One simple question for Steiner: How is the concert for the people of Kashmir when it is out of bounds for the ordinary people of Kashmir? As I’ve noted above, let alone attending the concert, Kashmiri civilians won’t be allowed anywhere near it. Also, what is the peace, hope and encouragement the organizers hope to achieve? Let’s rewind, again: In 2008, Mehta’s brother Zarin orchestrated the New York Philharmonic’s tour to North Korea. He billed the concert as “a manifestation of the power of music to unite people.” The subsequent nose-diving of US-North Korea relations made that supposed ‘power of music’ perfectly clear. Building bridges between nations, cultures and peoples is the job of diplomats, not orchestras, and the correct way to do it is through negotiations, not symphonies. Daniel Barenboim’s West-Eastern Divan Orchestra, comprising musicians from Israel and Palestine, is supposedly an exception, but to what extent it has helped Israel-Palestine relations is anybody’s guess. Nevertheless, the German Embassy’s utter disregard for the sentiments of the Kashmiri people is disturbing, to say the least. It would make any fascist worth his salt proud, and will do a fantastic job of pushing Kashmiri voices even further along the fringes of the dominant discourse.
Despite my anger at the concert and the way the Indian State and the German embassy are going about it, I still truly want to believe that Mehta has a good heart, despite the evidence to the contrary—I’d like to think it’s a prerequisite to produce the kind of beautiful music aapro Zubin has consistently churned out. I sincerely hope I’m not wrong in my assessment of him, though I’m fully aware that occasional bouts of megalomania can afflict even the most harmless souls.

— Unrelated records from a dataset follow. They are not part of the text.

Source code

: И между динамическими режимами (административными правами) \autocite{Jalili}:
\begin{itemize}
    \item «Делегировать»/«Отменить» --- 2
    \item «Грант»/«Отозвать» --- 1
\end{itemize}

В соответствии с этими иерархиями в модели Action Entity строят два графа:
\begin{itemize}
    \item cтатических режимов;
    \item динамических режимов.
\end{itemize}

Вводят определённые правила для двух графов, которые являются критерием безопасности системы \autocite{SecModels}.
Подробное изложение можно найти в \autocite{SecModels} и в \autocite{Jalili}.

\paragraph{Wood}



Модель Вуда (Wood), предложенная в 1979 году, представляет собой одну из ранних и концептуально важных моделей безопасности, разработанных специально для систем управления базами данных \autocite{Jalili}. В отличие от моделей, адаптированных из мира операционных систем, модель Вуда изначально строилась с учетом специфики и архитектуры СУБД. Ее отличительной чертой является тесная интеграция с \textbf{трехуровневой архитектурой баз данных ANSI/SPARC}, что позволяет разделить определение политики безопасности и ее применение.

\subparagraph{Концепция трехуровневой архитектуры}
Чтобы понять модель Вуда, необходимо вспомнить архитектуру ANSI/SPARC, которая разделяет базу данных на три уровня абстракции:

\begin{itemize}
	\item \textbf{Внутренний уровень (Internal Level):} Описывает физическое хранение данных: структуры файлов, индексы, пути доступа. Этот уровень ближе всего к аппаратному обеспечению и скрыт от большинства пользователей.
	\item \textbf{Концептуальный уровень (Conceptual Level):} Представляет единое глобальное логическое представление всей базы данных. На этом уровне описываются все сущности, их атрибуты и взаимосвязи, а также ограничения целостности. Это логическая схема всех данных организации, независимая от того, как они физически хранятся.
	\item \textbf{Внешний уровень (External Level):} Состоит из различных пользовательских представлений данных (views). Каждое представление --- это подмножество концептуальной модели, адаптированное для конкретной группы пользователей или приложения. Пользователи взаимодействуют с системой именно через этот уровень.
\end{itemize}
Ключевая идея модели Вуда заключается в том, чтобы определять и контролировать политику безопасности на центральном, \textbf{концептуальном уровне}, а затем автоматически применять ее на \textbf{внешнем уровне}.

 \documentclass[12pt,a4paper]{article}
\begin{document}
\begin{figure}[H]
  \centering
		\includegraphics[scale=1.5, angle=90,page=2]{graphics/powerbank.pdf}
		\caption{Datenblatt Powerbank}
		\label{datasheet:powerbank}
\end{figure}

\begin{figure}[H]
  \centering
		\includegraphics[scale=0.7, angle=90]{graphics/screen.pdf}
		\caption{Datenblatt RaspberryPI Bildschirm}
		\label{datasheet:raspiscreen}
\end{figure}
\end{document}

In Kashmir this Saturday, perhaps Mehta can lead his orchestra into a performance of John Cage’s 4’33”, the experimental composer’s most important work by his own admission. The most famous of all ‘silent’ compositions, its score instructs the performer not to play any instrument throughout the duration of the piece’s three movements. It purports to bring into focus the sounds of the environment the listeners hear while it is performed. If the Indian state and their German collaborators listen intently enough during its performance, they’ll hear what really needs to be heard in the Valley—rising steadily above the forced silence of the surroundings, a desperate chorus of Kashmiri civilians demanding justice for the heinous acts perpetrated on them by the Indian state and its rampaging Army. That, not this concert, would be the true Haqeeqat-e–Kashmir.